- ASSIGNMENT -
From the entries that follow, copy each line containing the word "Waveform".
EXERCISE MATERIALS Start Marker
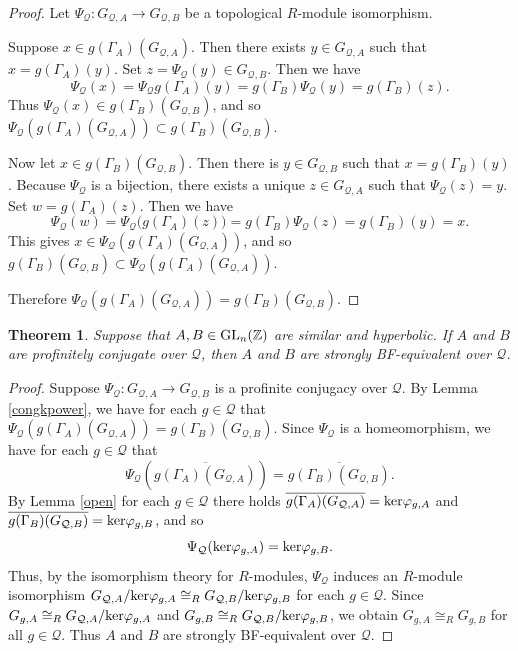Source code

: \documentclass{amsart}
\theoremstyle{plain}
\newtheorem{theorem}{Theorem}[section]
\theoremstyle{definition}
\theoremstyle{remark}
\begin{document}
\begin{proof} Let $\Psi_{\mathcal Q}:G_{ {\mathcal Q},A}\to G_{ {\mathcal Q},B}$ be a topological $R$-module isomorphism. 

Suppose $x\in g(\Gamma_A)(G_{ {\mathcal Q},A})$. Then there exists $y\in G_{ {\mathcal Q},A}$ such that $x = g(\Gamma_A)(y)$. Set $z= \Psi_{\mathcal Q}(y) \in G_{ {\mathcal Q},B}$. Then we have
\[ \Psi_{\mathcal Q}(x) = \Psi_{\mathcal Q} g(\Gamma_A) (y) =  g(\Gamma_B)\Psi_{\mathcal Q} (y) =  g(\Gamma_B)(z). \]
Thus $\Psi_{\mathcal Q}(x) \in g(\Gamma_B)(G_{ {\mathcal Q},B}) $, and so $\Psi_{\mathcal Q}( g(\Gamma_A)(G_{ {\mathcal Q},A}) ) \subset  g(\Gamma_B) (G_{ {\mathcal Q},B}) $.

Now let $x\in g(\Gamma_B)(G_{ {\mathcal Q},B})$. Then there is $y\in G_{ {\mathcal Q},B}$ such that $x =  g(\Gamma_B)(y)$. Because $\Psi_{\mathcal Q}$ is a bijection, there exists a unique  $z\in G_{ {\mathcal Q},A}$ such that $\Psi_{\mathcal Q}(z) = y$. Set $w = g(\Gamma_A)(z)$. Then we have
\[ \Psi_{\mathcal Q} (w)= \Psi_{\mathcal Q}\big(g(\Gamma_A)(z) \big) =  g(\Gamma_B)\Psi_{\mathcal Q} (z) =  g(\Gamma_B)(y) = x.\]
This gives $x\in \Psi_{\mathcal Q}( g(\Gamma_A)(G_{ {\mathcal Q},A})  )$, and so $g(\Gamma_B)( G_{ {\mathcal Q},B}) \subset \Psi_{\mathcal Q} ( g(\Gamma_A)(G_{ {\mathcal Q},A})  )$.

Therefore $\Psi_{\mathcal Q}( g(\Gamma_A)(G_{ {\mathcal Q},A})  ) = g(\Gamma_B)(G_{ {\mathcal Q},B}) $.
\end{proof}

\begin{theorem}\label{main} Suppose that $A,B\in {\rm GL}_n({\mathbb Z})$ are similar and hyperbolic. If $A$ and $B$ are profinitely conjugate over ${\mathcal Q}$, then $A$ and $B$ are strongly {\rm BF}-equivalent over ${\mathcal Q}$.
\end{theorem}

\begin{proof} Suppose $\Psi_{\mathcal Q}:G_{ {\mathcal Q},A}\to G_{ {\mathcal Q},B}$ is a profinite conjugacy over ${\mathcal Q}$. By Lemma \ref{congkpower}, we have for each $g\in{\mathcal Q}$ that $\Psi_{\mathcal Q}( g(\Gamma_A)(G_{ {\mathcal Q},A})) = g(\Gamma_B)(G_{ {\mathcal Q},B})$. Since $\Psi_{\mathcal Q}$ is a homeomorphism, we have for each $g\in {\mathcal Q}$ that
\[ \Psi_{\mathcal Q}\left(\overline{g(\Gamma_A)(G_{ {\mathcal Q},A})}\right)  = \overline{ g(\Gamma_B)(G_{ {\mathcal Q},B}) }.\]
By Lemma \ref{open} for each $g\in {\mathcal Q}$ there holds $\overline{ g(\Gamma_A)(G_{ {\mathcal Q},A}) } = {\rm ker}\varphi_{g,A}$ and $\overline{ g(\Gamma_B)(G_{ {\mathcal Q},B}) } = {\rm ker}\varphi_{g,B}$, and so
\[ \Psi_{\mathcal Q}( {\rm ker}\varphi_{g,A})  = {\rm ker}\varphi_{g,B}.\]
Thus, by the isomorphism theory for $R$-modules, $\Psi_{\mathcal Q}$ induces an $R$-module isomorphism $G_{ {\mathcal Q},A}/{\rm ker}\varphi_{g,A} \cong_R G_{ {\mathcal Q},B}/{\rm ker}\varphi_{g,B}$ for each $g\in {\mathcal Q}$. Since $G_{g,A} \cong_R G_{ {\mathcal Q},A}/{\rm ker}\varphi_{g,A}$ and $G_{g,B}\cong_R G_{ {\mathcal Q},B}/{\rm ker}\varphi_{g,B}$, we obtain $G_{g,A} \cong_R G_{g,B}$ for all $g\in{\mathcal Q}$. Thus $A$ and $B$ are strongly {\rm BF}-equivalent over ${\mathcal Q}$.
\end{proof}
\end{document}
EXERCISE MATERIALS End Marker
EXERCISE MATERIALS Start Marker
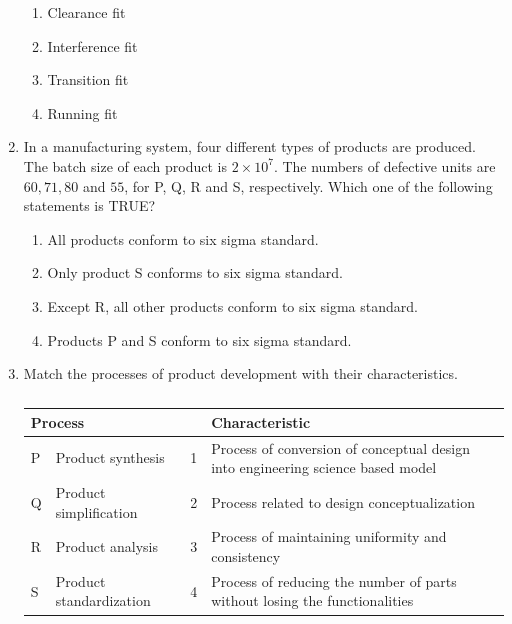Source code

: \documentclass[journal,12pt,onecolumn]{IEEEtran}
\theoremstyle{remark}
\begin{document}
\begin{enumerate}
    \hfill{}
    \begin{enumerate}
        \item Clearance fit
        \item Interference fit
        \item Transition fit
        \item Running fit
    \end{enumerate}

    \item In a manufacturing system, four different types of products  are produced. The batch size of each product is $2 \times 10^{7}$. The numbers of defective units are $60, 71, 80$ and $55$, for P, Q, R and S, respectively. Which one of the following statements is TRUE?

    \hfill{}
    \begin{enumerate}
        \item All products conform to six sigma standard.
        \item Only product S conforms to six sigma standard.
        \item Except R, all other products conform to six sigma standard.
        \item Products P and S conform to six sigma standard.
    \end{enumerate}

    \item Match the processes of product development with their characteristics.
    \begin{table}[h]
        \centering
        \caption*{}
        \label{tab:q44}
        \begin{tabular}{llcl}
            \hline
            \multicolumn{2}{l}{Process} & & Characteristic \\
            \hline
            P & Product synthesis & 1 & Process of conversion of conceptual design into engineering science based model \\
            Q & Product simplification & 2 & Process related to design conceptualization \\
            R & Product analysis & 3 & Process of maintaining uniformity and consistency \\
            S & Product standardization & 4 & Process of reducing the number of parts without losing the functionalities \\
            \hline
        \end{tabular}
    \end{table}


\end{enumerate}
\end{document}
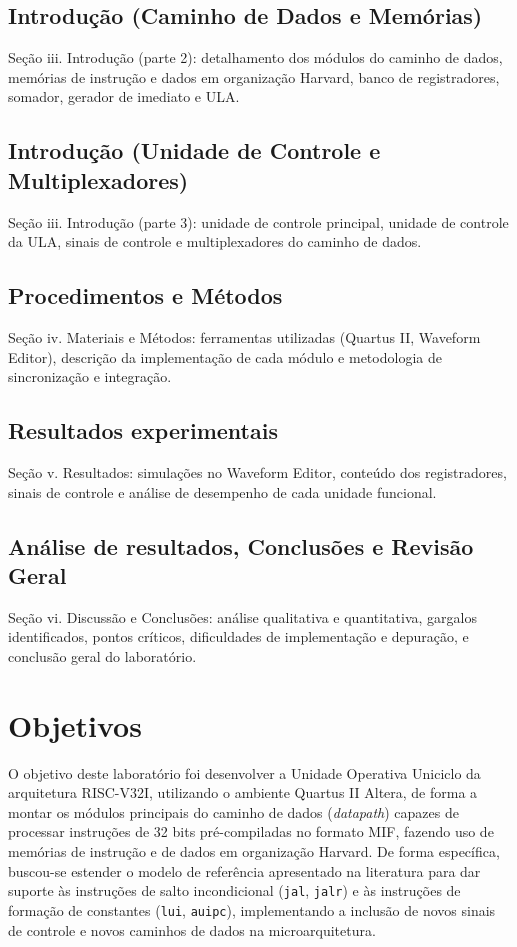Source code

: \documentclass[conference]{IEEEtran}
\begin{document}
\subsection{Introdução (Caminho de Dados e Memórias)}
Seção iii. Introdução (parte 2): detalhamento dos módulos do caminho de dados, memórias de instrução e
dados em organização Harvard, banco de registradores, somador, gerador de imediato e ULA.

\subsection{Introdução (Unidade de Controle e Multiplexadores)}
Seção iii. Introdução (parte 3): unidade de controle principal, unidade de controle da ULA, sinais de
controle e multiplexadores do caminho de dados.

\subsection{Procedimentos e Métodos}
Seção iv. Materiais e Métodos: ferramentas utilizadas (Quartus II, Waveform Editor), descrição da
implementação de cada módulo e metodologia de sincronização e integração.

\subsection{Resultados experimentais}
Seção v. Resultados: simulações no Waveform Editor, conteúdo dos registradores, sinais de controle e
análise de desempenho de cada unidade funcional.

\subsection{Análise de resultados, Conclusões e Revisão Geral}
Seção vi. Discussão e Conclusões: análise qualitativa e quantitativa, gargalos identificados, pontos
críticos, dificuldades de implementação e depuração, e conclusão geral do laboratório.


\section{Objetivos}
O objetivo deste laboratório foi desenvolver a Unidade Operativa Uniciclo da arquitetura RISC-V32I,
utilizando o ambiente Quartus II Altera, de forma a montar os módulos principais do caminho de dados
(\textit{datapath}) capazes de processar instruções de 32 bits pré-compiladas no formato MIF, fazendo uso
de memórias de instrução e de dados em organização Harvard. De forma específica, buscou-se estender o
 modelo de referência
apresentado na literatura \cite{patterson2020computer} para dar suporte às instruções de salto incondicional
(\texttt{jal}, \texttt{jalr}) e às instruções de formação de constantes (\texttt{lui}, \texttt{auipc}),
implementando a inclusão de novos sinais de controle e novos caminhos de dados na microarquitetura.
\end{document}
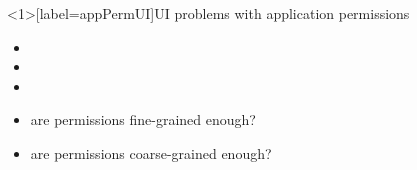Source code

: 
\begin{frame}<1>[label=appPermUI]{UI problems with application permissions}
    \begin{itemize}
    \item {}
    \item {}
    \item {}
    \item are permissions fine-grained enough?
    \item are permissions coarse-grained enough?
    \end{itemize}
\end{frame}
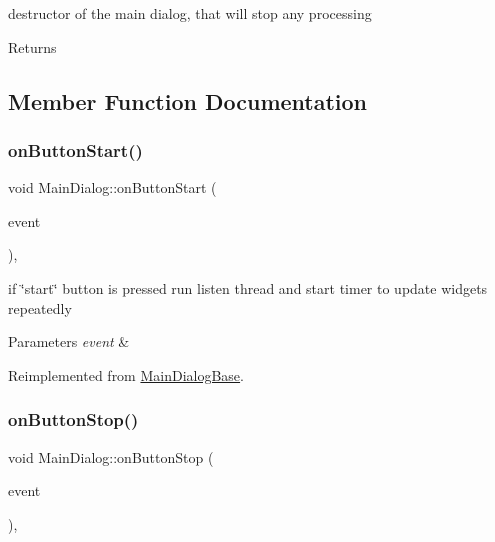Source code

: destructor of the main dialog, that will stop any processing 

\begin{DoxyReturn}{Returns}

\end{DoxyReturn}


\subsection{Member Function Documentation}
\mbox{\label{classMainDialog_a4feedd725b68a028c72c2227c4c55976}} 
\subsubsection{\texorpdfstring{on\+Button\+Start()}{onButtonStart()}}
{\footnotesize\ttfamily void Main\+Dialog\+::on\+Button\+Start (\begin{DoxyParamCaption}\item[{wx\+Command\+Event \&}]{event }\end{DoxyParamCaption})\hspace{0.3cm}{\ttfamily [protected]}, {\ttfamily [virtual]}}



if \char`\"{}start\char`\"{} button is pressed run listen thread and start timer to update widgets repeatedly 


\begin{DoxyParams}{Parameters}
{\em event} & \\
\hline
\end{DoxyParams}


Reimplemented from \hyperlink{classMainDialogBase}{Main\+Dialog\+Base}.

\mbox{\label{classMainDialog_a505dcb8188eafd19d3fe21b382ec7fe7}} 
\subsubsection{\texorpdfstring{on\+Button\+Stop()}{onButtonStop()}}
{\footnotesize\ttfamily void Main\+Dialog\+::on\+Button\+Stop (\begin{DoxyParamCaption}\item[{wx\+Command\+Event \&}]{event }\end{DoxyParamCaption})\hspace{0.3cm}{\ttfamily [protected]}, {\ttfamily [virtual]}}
EXERCISE MATERIALS End Marker
- EXERCISE OUTPUT -
Seção iv. Materiais e Métodos: ferramentas utilizadas (Quartus II, Waveform Editor), descrição da
Seção v. Resultados: simulações no Waveform Editor, conteúdo dos registradores, sinais de controle e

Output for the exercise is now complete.